**Problem requirements:** Your reply must be the number of lines in the entries that hold the word "views", and nothing else.

Dataset entries
_ _ _

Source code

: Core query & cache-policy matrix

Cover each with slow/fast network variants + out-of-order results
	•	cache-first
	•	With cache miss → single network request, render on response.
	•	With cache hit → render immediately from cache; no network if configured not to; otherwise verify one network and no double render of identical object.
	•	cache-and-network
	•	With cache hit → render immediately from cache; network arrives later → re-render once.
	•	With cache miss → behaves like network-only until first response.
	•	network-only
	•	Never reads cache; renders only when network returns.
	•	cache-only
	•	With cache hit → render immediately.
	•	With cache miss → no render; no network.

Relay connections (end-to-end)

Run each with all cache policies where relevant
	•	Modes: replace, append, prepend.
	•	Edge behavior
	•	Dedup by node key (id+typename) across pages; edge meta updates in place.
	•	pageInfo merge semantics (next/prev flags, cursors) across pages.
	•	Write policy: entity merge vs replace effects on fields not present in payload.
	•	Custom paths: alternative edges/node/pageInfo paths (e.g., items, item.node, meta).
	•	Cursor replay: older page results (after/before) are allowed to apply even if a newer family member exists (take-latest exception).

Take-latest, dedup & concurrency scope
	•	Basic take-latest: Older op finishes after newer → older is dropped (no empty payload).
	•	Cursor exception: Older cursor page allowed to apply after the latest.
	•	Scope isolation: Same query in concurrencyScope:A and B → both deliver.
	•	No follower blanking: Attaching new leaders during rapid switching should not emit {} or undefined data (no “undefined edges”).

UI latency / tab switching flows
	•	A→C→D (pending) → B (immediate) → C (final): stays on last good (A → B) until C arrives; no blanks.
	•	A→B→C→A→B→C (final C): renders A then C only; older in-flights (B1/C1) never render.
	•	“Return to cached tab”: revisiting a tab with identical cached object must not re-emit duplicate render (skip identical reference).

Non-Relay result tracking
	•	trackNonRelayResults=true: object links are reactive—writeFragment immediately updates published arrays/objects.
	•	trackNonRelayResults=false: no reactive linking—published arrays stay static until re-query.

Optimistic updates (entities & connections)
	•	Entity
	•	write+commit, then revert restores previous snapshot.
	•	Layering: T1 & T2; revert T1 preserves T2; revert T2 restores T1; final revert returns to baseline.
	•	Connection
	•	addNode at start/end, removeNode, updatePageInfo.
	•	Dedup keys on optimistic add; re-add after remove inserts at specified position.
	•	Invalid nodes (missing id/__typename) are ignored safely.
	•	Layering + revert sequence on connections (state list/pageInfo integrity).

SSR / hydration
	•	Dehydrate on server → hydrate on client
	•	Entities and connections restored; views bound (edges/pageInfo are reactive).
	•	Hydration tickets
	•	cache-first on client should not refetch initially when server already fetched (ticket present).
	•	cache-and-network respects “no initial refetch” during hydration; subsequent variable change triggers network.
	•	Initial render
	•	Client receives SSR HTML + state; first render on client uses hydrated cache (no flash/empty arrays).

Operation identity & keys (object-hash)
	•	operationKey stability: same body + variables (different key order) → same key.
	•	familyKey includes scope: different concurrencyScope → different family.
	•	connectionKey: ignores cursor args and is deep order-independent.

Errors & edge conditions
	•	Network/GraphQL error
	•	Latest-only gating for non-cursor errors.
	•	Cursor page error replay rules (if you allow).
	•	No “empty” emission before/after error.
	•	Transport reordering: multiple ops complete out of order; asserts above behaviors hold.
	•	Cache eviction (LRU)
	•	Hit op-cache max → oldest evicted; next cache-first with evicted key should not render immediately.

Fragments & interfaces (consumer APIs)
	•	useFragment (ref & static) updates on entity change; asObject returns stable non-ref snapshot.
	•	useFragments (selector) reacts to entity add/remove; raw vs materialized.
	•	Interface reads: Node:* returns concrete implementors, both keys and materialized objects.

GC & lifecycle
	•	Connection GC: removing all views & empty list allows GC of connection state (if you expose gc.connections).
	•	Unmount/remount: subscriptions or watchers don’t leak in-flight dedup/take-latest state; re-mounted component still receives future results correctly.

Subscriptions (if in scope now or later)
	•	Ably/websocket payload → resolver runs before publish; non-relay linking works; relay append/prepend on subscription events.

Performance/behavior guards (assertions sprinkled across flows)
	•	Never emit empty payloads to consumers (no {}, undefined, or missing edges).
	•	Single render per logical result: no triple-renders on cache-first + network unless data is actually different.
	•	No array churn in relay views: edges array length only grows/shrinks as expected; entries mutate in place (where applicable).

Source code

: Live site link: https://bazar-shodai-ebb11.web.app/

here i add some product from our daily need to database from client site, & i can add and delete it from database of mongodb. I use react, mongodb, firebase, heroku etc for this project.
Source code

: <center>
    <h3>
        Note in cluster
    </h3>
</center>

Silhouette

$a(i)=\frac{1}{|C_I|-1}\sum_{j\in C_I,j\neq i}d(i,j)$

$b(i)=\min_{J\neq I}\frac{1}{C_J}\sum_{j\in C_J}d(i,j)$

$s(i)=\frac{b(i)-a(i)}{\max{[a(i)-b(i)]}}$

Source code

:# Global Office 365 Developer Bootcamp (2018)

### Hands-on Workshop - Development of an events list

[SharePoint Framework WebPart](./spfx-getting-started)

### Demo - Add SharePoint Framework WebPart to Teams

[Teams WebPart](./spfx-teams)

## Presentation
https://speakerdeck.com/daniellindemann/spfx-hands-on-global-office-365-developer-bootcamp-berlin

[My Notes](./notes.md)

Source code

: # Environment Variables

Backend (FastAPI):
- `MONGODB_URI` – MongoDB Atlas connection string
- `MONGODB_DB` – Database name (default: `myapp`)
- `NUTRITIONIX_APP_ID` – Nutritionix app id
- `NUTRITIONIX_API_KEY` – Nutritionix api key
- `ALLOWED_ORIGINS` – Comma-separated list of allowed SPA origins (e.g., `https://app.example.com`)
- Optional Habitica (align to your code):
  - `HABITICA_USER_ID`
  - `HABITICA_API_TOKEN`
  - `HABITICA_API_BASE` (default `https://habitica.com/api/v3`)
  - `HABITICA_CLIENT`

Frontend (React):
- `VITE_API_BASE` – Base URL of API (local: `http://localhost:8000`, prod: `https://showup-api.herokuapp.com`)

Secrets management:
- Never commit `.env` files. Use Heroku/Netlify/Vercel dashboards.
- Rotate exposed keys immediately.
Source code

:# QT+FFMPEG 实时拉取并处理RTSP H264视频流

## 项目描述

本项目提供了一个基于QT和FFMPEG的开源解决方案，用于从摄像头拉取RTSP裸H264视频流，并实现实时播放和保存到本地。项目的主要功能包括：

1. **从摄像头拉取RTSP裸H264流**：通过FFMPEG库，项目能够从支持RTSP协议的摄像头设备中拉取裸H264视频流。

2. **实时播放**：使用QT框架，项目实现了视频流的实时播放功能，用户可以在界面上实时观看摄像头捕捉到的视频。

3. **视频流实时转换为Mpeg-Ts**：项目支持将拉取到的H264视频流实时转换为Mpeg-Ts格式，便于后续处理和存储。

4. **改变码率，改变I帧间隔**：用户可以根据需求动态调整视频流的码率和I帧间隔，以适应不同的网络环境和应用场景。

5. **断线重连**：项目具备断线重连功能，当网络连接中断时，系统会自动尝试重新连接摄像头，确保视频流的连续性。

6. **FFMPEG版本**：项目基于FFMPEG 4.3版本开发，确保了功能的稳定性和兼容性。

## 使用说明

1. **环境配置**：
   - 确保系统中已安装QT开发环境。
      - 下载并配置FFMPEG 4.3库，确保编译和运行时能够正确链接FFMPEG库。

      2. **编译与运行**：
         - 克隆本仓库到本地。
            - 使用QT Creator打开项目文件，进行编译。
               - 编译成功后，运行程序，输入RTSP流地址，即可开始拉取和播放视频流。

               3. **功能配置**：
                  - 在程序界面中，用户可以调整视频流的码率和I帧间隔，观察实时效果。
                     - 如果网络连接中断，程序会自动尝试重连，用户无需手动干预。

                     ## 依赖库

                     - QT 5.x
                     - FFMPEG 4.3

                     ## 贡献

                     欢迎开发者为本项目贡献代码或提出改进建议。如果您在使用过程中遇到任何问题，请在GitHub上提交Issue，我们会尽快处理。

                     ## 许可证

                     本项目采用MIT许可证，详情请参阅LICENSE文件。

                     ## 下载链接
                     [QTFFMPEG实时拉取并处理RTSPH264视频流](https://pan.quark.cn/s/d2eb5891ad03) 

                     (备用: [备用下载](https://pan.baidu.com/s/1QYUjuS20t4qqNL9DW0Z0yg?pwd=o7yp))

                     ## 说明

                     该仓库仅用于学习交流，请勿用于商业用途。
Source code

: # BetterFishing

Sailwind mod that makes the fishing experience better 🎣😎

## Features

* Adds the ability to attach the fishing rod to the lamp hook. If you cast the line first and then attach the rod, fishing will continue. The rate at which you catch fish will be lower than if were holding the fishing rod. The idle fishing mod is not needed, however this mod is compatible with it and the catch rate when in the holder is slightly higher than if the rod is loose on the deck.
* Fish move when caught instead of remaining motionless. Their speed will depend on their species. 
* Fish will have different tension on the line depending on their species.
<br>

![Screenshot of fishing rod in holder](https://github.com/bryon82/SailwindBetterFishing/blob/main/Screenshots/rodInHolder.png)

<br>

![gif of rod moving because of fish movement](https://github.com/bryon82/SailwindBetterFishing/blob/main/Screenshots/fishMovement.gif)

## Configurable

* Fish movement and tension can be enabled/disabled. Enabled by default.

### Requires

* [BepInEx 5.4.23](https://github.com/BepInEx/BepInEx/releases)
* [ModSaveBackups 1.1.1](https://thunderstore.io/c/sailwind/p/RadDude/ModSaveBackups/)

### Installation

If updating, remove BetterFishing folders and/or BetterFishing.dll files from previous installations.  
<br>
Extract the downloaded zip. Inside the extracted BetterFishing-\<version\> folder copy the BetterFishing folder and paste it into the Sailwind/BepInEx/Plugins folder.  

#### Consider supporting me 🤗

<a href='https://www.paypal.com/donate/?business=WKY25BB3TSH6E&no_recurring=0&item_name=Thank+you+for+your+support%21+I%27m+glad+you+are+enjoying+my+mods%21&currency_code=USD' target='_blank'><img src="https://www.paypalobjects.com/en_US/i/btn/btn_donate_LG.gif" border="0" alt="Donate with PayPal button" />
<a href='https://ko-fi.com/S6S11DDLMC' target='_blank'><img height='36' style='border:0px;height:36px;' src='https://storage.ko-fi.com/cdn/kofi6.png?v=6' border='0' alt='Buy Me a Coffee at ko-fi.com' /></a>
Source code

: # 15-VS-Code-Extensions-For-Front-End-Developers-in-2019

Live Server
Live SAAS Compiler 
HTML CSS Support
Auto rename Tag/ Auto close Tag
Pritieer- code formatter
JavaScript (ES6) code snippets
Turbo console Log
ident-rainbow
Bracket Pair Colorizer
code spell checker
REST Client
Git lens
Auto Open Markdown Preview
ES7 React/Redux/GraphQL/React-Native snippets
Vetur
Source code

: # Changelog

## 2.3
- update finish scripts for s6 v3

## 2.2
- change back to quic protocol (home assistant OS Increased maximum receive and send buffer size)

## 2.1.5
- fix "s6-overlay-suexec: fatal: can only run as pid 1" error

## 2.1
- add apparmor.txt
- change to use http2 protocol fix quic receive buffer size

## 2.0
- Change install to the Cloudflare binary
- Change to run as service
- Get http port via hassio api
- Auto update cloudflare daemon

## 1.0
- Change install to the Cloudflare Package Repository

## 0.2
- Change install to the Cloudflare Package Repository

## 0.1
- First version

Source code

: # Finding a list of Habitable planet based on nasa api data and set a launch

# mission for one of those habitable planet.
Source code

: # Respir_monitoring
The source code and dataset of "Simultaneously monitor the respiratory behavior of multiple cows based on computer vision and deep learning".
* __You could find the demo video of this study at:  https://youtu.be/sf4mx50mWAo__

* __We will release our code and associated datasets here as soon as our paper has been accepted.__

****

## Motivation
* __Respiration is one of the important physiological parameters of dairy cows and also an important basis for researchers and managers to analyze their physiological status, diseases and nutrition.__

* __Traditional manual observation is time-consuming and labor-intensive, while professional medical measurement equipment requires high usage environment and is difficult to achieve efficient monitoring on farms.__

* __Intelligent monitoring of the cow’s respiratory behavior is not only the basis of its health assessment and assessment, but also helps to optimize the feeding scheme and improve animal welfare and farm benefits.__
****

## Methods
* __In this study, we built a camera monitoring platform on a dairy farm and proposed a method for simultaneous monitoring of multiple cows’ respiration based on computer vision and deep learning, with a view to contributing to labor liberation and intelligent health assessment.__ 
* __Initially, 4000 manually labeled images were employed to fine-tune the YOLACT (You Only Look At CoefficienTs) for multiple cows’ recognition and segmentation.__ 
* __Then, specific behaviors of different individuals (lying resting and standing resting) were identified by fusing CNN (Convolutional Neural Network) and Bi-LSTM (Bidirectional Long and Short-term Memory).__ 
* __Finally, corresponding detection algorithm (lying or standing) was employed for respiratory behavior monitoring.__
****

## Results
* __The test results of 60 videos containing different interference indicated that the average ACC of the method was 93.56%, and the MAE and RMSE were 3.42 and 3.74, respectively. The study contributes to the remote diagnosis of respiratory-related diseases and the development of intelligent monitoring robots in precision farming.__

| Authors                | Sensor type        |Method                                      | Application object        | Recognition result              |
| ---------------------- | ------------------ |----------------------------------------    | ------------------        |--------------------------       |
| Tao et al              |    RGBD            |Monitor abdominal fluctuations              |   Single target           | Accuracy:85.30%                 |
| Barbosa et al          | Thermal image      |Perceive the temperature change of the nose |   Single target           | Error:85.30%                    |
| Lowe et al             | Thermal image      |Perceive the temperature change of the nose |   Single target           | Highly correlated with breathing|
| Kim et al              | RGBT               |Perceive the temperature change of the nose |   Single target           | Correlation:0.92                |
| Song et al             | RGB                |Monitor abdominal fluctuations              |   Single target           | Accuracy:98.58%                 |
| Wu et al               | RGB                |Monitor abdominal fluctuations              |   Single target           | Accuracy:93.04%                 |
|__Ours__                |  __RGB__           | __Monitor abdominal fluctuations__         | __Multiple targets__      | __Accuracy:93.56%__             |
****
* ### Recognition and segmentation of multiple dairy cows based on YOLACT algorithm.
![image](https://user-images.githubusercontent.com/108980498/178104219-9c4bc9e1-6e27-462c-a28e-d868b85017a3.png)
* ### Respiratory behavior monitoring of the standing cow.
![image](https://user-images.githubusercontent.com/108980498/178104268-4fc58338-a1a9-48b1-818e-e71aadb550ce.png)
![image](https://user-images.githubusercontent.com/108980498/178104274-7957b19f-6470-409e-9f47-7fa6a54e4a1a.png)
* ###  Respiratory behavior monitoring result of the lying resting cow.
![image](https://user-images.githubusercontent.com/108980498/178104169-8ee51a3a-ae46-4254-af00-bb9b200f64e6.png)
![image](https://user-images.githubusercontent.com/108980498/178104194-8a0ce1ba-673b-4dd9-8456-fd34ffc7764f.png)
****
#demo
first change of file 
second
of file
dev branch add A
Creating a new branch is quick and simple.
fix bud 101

_ _ _

**Solved problem:** 3